Perch · Perch Partner Program Internal · the operating playbook

How we run the first five.

Three to five partners build the product with us, at our cost, and become the proof that wins the next ninety-five. The Growth Thesis says why this works. This says how it runs.

Start here

The operating manual for the partner program: the terms, who we pick, what we trade, and what "done" looks like. The plan sits in the Growth Thesis; the proof it works is in Role Models.

A

The terms

Cohort
3–5 partners, 1–2 general contractors + 1–2 subcontractors. Small enough to serve deeply.
The engineer
One forward-deployed engineer embedded per partner, inside their workflow, building against what they actually do.
The price
At cost. Partners cover our hard costs only: the FDE's time and token usage. ~80% below list · no margin.
The term
~60–90 days, time-boxed, one shared goal. A deadline forces a decision.
The exit
A paid contract, a reference, and a case study, agreed on day one, not hoped for at the end.
B

Why at cost

The pricing call

DecidedNot free, not full price. Free pilots attract tourists; full price is too much to ask of a partner who's also doing us the favor of building alongside us. At cost is the middle.

It carries enough commitment to filter the serious from the curious (Sierra ran paid pilots and converted 100%), and we take no margin, the rule a16z prescribes for early services: sell them at cost, never as a profit center. Partners pay only what they cost us: the engineer and the tokens. Evidence in Role Models.

C

Who we pick

Pick partners who bleed from the problem, not partners who think it looks neat. Pain over friendliness. The selection is the whole game.

+

Bleeds from the problem.

The pain is real and expensive enough that they'll give us access and an hour a week to fix it.

+

Has the bids to seed the loop.

A GC whose bid volume puts Perch in front of real subs. The partner is also the first turn of the engine.

+

A decision-maker who shows up.

Someone who can say yes, in the room, every week. No proxy.

+

Looks like the next hundred.

Representative, not an edge case. What we build for them has to generalize back to the platform.

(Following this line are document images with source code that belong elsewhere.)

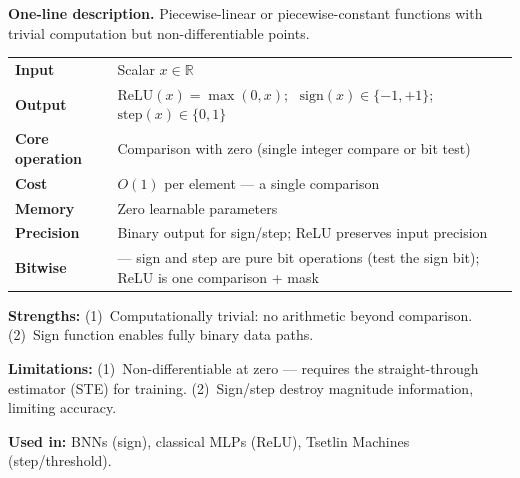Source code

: \begin{speccard}[title={\textcolor{bitblue}{Block 10: Hard Activations (ReLU, Sign, Step)}
  \hfill\normalfont\small\textit{Introduced in \cref{sec:traditional-neuron}, \cref{sec:bnn}}}]

\textbf{One-line description.}\quad
Piecewise-linear or piecewise-constant functions with trivial
computation but non-differentiable points.

\smallskip
\begin{tabular}{@{}l@{\hskip 1.2em}p{10cm}@{}}
\textbf{Input} & Scalar $x \in \mathbb{R}$ \\
\textbf{Output} & $\text{ReLU}(x) = \max(0, x)$; \
  $\text{sign}(x) \in \{-1, +1\}$; \
  $\text{step}(x) \in \{0, 1\}$ \\
\textbf{Core operation} &
  Comparison with zero (single integer compare or bit test) \\
\textbf{Cost} & $O(1)$ per element --- a single comparison \\
\textbf{Memory} & Zero learnable parameters \\
\textbf{Precision} & Binary output for sign/step; ReLU preserves
  input precision \\
\textbf{Bitwise} & \starmark{3} --- sign and step are pure bit
  operations (test the sign bit); ReLU is one comparison + mask \\
\end{tabular}

\smallskip
\textbf{Strengths:}
(1)~Computationally trivial: no arithmetic beyond comparison.
(2)~Sign function enables fully binary data paths.

\textbf{Limitations:}
(1)~Non-differentiable at zero --- requires the straight-through
  estimator (STE) for training.
(2)~Sign/step destroy magnitude information, limiting accuracy.

\textbf{Used in:} BNNs (sign), classical MLPs (ReLU), Tsetlin
Machines (step/threshold).
\end{speccard}

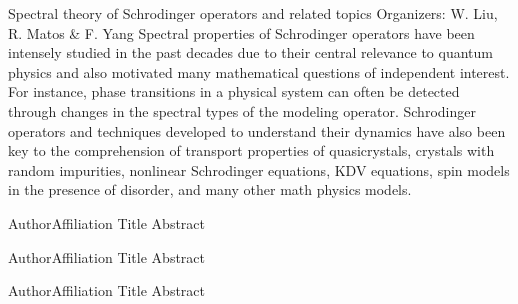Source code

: \label{mini07}

\miniabs
{Spectral theory of Schrodinger operators and related topics}
{Organizers: W. Liu, R. Matos \& F. Yang}
{Spectral properties of Schrodinger operators have been intensely studied in the past decades due to their central relevance to quantum physics and also motivated many mathematical questions of independent interest. For instance, phase transitions in a physical system can often be detected through changes in the spectral types of the modeling operator. Schrodinger operators and techniques developed to understand their dynamics have also been key to the comprehension of transport properties of quasicrystals, crystals with random impurities, nonlinear Schrodinger equations, KDV equations, spin models in the presence of disorder, and many other math physics models.}
\vspace{2ex}



\abs
{Author}{Affiliation}
{Title}
{Abstract
}

\vspace{1.5ex}

\abs
{Author}{Affiliation}
{Title}
{Abstract
}

\vspace{1.5ex}

\abs
{Author}{Affiliation}
{Title}
{Abstract
}

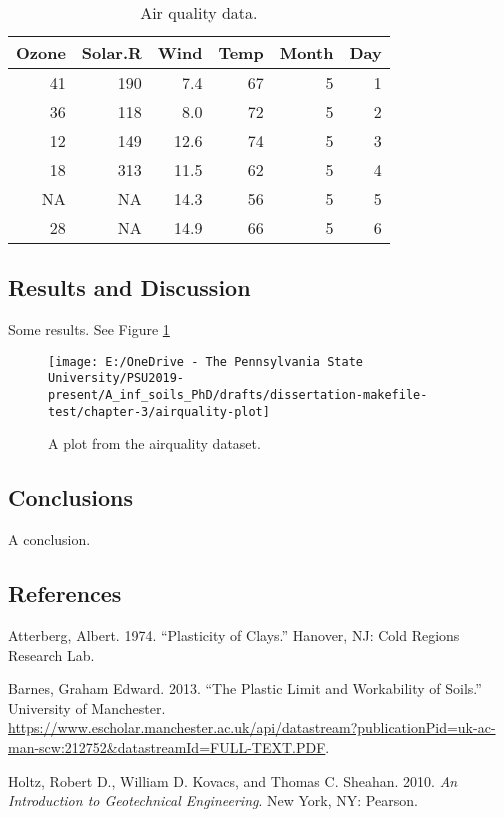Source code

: \documentclass[
]{article}
\newlength{\cslhangindent}
\newlength{\cslentryspacingunit} %
\newenvironment{CSLReferences}[2] %
 {%
  \setlength{\parindent}{0pt}
  \ifodd #1
  \let\oldpar\par
  \def\par{\hangindent=\cslhangindent\oldpar}
  \fi
  \setlength{\parskip}{#2\cslentryspacingunit}
 }%
 {}
\begin{document}
\begin{table}

\caption{\label{tab:ch-3-table}Air quality data.}
\centering
\begin{tabular}[t]{r|r|r|r|r|r}
\hline
Ozone & Solar.R & Wind & Temp & Month & Day\\
\hline
41 & 190 & 7.4 & 67 & 5 & 1\\
\hline
36 & 118 & 8.0 & 72 & 5 & 2\\
\hline
12 & 149 & 12.6 & 74 & 5 & 3\\
\hline
18 & 313 & 11.5 & 62 & 5 & 4\\
\hline
NA & NA & 14.3 & 56 & 5 & 5\\
\hline
28 & NA & 14.9 & 66 & 5 & 6\\
\hline
\end{tabular}
\end{table}

\hypertarget{results-and-discussion-2}{%
\subsection{Results and Discussion}\label{results-and-discussion-2}}

Some results. See Figure \ref{fig:airquality-plot}

\begin{figure}
\texttt{[image: E:/OneDrive - The Pennsylvania State University/PSU2019-present/A\_inf\_soils\_PhD/drafts/dissertation-makefile-test/chapter-3/airquality-plot]} \caption{A plot from the airquality dataset.}\label{fig:airquality-plot}
\end{figure}

\hypertarget{conclusions-2}{%
\subsection{Conclusions}\label{conclusions-2}}

A conclusion.

\hypertarget{references-2}{%
\subsection*{References}\label{references-2}}

\hypertarget{refs}{}
\begin{CSLReferences}{1}{0}
\leavevmode{}%
Atterberg, Albert. 1974. {``Plasticity of Clays.''} {Hanover, NJ}: {Cold Regions Research Lab}.

\leavevmode{}%
Barnes, Graham Edward. 2013. {``The {Plastic Limit} and {Workability} of {Soils}.''} {University of Manchester}. \url{https://www.escholar.manchester.ac.uk/api/datastream?publicationPid=uk-ac-man-scw:212752\&datastreamId=FULL-TEXT.PDF}.

\leavevmode{}%
Holtz, Robert D., William D. Kovacs, and Thomas C. Sheahan. 2010. \emph{An {Introduction} to {Geotechnical Engineering}}. {New York, NY}: {Pearson}.

\end{CSLReferences}
\end{document}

Where we are: the credibility ladder
Partner 01 · live

Built Exteriors

Sub · founder embedded · $15k/mo. Proves the model works.

Partner 02 · next

Zwick

GC · proves it works beyond a friend.

Slots · open

1 GC + 1 sub

Fill to the full cohort, one more of each side of the loop.

Accelerant · target

A marquee GC

Bigger logo = bigger viral seed. Land once the program is proven.

D

The trade

We give
  • +A dedicated FDE inside their workflow
  • +Direct founder access
  • +Features shaped to their work that generalize back to the platform
  • +The product at cost
We ask
  • ·Payment at cost
  • ·System + jobsite access
  • ·A standing weekly working session
  • ·A decision-maker in the room

The ask is the filter. A partner who won't commit the access and the hour was never going to convert. Better to learn that in week one than month three.

E

The 60–90 days

Week 0

Select & sign

Pick the partner, set the one shared goal, sign the at-cost terms, and the case study, up front.

Weeks 1–2

Embed & observe

FDE inside their workflow. Watch how they actually bid. Don't ask, see. The first build targets come from what we observe.

Weeks 3–8

Build against what we see

Ship to their real work, every week. The standing session keeps the one goal honest and the scope from sprawling.

Weeks 8–12

Convert

The value is proven on their own jobs. Flip to a paid contract, collect the reference, write up the case study.

F

What "done" looks like

01

A paid contract

At list now. The at-cost window closes when the program does.

02

A reference

A logo we can name and a person who'll take the call.

03

A case study

Drafted from day one, the proof that arms the next pitch.

Three of these and we have a repeatable motion. Five and we have a market.